Vortex ring pairs: numerical simulation and experiment

Abstract

In this paper we discuss the possibility that concentric vortex rings, with-associated circulation of opposite sign, can propagate steadily as a coherent pair. Inviscid flow considerations suggest that such a configuration, which we define as a vortex ring pair, may be possible. Numerical solutions of the Navier-Stokes equations for incompressible, laminar flow show that, although diffusion results in a continual redistribution of vorticity, a quasi-steadily propagating vortex ring pair could be attained in practice. Experiments are reported to test this idea by generating counterrotating vortex ring pairs by impulsive fluid motion through an annular orifice.
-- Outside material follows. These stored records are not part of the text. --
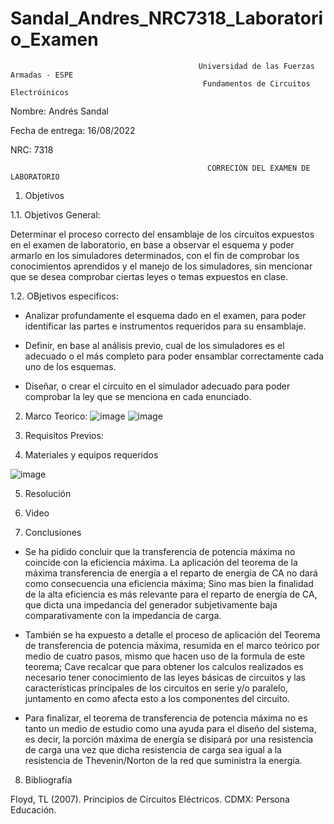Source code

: # Sandal_Andres_NRC7318_Laboratorio_Examen

                                              Universidad de las Fuerzas Armadas - ESPE
                                               Fundamentos de Circuitos Electróinicos
Nombre: Andrés Sandal

Fecha de entrega: 16/08/2022

NRC: 7318

                                                CORRECIÓN DEL EXAMEN DE LABORATORIO
                                                
1. Objetivos

1.1. Objetivos General:

Determinar el proceso correcto del ensamblaje de los circuitos expuestos en el examen de laboratorio, en base a observar el esquema y poder armarlo en los simuladores determinados, con el fin de comprobar los conocimientos aprendidos y el manejo de los simuladores, sin mencionar que se desea comprobar ciertas leyes o temas expuestos en clase.

1.2. OBjetivos especificos:

- Analizar profundamente el esquema dado en el examen, para poder identificar las partes e instrumentos requeridos para su ensamblaje.

- Definir, en base al análisis previo, cual de los simuladores es el adecuado o el más completo para poder ensamblar correctamente cada uno de los esquemas.

- Diseñar, o crear el circuito en el simulador adecuado para poder comprobar la ley que se menciona en cada enunciado.

2. Marco Teorico:
![image](https://user-images.githubusercontent.com/105687213/177677385-88625e4f-ea07-43b1-b410-ee8f07080cf7.png)
![image](https://user-images.githubusercontent.com/105684550/176568097-9b272cf8-718d-4717-b79f-f1c7412c1c9e.png)

3. Requisitos Previos:



4. Materiales y equipos requeridos

![image](https://user-images.githubusercontent.com/105684550/184891197-22309e1e-47f0-4b51-86cb-0aea45a75976.png)

5. Resolución


6. Video


7. Conclusiones

- Se ha pidido concluir que la transferencia de potencia máxima no coincide con la eficiencia máxima. La aplicación del teorema de la máxima transferencia de energía a el reparto de energía de CA no dará como consecuencia una eficiencia máxima; Sino mas bien la finalidad de la alta eficiencia es más relevante para el reparto de energía de CA, que dicta una impedancia del generador subjetivamente baja comparativamente con la impedancia de carga. 

- También se ha expuesto a detalle el proceso de aplicación del Teorema de transferencia de potencia máxima, resumida en el marco teórico por medio de cuatro pasos, mismo que hacen uso de la formula de este teorema; Cave recalcar que para obtener los calculos realizados es necesario tener conocimiento de las leyes básicas de circuitos y las características principales de los circuitos en serie y/o paralelo, juntamento en como afecta esto a los componentes del circuito.

- Para finalizar, el teorema de transferencia de potencia máxima no es tanto un medio de estudio como una ayuda para el diseño del sistema, es decir, la porción máxima de energía se disipará por una resistencia de carga una vez que dicha resistencia de carga sea igual a la resistencia de Thevenin/Norton de la red que suministra la energía.

8. Bibliografía

Floyd, TL (2007). Principios de Circuitos Eléctricos. CDMX: Persona Educación.
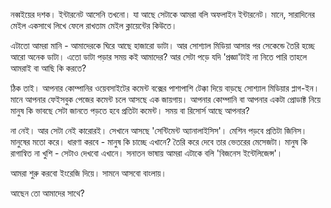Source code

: নব্বইয়ের দশক। ইন্টারনেট আসেনি তখনো। যা আছে সেটাকে আমরা বলি অফলাইন ইন্টারনেট। মানে, সারাদিনের মেইল একসাথে লিখে ফেলে রাখতাম মেইল ক্লায়েন্টের কিউতে। 

এটাতো আমরা মানি - আমাদেরকে ঘিরে আছে হাজারো ডাটা। আর সোশ্যাল মিডিয়া আসার পর সেকেন্ডে তৈরি হচ্ছে আরো অনেক ডাটা। এতো ডাটা পড়ার সময় কই আমাদের? আর সেটা পড়ে যদি 'প্রজ্ঞা'টাই না নিতে পারি তাহলে আমরাই বা আছি কি করতে?

ঠিক তাই। আপনার কোম্পানির ওয়েবসাইটের কমেন্ট বক্সের পাশাপাশি টেক্কা দিয়ে বাড়ছে সোশ্যাল মিডিয়ার প্লাগ-ইন। মানে আপনার ফেইসবুক পেজের কমেন্ট চলে আসছে এক জায়গায়। আপনার কোম্পানি বা আপনার একটা প্রোডাক্ট নিয়ে মানুষ কি ভাবছে সেটা জানতে পড়তে হবে প্রতিটা কমেন্ট। সময় বা রিসোর্স আছে আপনার?

না নেই। আর সেটা নেই কারোরই। সেখানে আসছে 'সেন্টিমেন্ট অ্যানালাইসিস'। মেশিন পড়বে প্রতিটা জিনিস। মানুষের মতো করে। ধারণা করবে - মানুষ কি চাচ্ছে এখানে? তৈরি করে দেবে তার ভেতরের মেসেজটা। মানুষ কি রাগান্বিত না খুশি - সেটাও দেখবো এখানে। সনাতন ভাষায় আমরা এটাকে বলি 'বিজনেস ইন্টেলিজেন্স'।

আমরা শুরু করবো ইংরেজি দিয়ে। সামনে আসবো বাংলায়।

আছেন তো আমাদের সাথে?

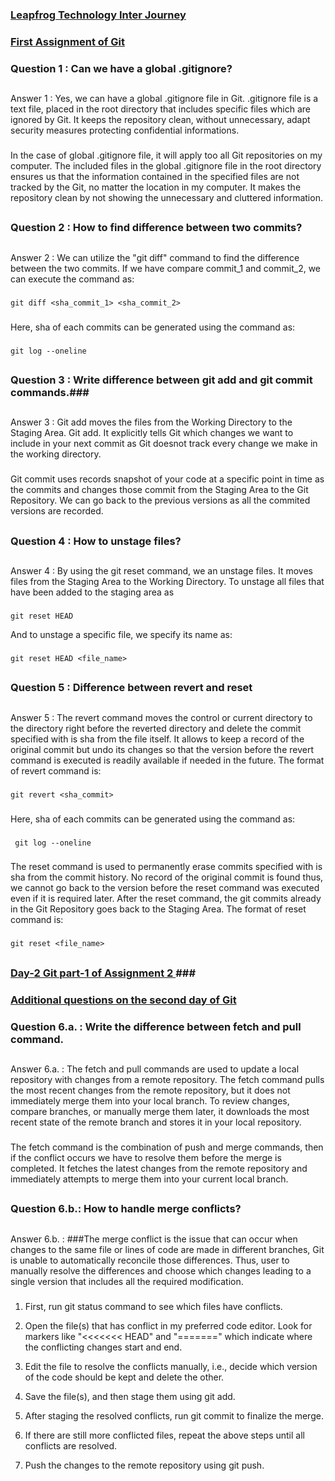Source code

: ### <u> Leapfrog Technology Inter Journey </u> ### 
###
### <u> First Assignment of Git </u> ### 
####


### Question 1 : Can we have a global .gitignore? ### 
##
Answer 1 : Yes, we can have a global .gitignore file in Git. .gitignore file is a text file, placed in the root directory that includes specific files which are ignored by Git. It keeps the repository clean, without unnecessary, adapt security measures protecting confidential informations. 
###
In the case of global .gitignore file, it will apply too all Git repositories on my computer. The included files in the global .gitignore file in the root directory ensures us that the information contained in the specified files are not tracked by the Git, no matter the location in my computer. It makes the repository clean by not showing the unnecessary and cluttered information.
##




### Question 2 : How to find difference between two commits? ### 
##
Answer 2 : We can utilize the "git diff" command to find the difference between the two commits. If we have compare commit_1 and commit_2, we can execute the command as:
###
    git diff <sha_commit_1> <sha_commit_2> 
###
Here, sha of each commits can be generated using the command as:
###
    git log --oneline
##



### Question 3 : Write difference between git add and git commit commands.### 

##
Answer 3 : Git add moves the files from the Working Directory to the Staging Area. Git add. It explicitly tells Git which changes we want to include in your next commit as Git doesnot track every change we make in the working directory.
###
Git commit uses records snapshot of your code at a specific point in time as the commits and changes those commit from the Staging Area to the Git Repository. We can go back to the previous versions as all the commited versions are recorded.




##
### Question 4 : How to unstage files? ### 
##
Answer 4 : By using the git reset command, we an unstage files. It moves files from the Staging Area to the Working Directory. To unstage all files that have been added to the staging area as
###
    git reset HEAD


And to unstage a specific file, we specify its name as:
###
    git reset HEAD <file_name>
##



### Question 5 : Difference between revert and reset ### 
##
Answer 5 : The revert command moves the control or current directory to the directory right before the reverted directory and delete the commit specified with is sha from the file itself. It allows to keep a record of the original commit but undo its changes so that the version before the revert command is executed is readily available if needed in the future. The format of revert command is:
###
    git revert <sha_commit>
###
Here, sha of each commits can be generated using the command as:
###
     git log --oneline
###
The reset command is used to permanently erase commits specified with is sha from the commit history. No record of the original commit is found thus, we cannot go back to the version before the reset command was executed even if it is required later. After the reset command, the git commits already in the Git Repository goes back to the Staging Area. The format of reset command is:
###
    git reset <file_name>
##




### <u>Day-2 Git part-1 of Assignment 2 </u>###

### <u>Additional questions on the second day of Git </u> ###
###

### Question 6.a. : Write the difference between fetch and pull command.
##
Answer 6.a. : The fetch and pull commands are used to update a local repository with changes from a remote repository.
The fetch command pulls the most recent changes from the remote repository, but it does not immediately merge them into your local branch. To review changes, compare branches, or manually merge them later, it downloads the most recent state of the remote branch and stores it in your local repository.
###
The fetch command is the combination of push and merge commands, then if the conflict occurs we have to resolve them before the merge is completed. It fetches the latest changes from the remote repository and immediately attempts to merge them into your current local branch. 
##


### Question 6.b.: How to handle merge conflicts?
##
Answer 6.b. : 
###The merge conflict is the issue that can occur when changes to the same file or lines of code are made in different branches, Git is unable to automatically reconcile those differences. Thus, user to manually resolve the differences and choose which changes leading to a single version that includes all the required modification.
###
1. First, run git status command to see which files have conflicts.

2. Open the file(s) that has conflict in my preferred code editor. Look for markers like "<<<<<<< HEAD" and "=======" which indicate where the conflicting changes start and end.

3. Edit the file to resolve the conflicts manually, i.e., decide which version of the code should be kept and delete the other.

4. Save the file(s), and then stage them using git add.

5. After staging the resolved conflicts, run git commit to finalize the merge.

6. If there are still more conflicted files, repeat the above steps until all conflicts are resolved.

7. Push the changes to the remote repository using git push.
##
Depending on the normalized impulse and the orifice radius ratio, the vortex rings are observed either (i) to propagate together until diffusive effects or vortex ring instability destroys the coherent motion, or (ii) the inner ring propagates to some maximum axial distance where it reverses its direction and returns to the orifice wall, leaving the outer ring free to continue its forward motion unabated. Numerical simulation shows that the stable flow of the vortex ring trajectories can be reasonably well reproduced. The boundary separating motion (i) from (ii) and the normalized inner ring penetration distance are found over the range of impulse and radius ratio covered by the experiments. Other observed features of vortex ring motion including self-similar trajectories of the spiral core centres during vortex sheet roll-up and ring instability are also presented.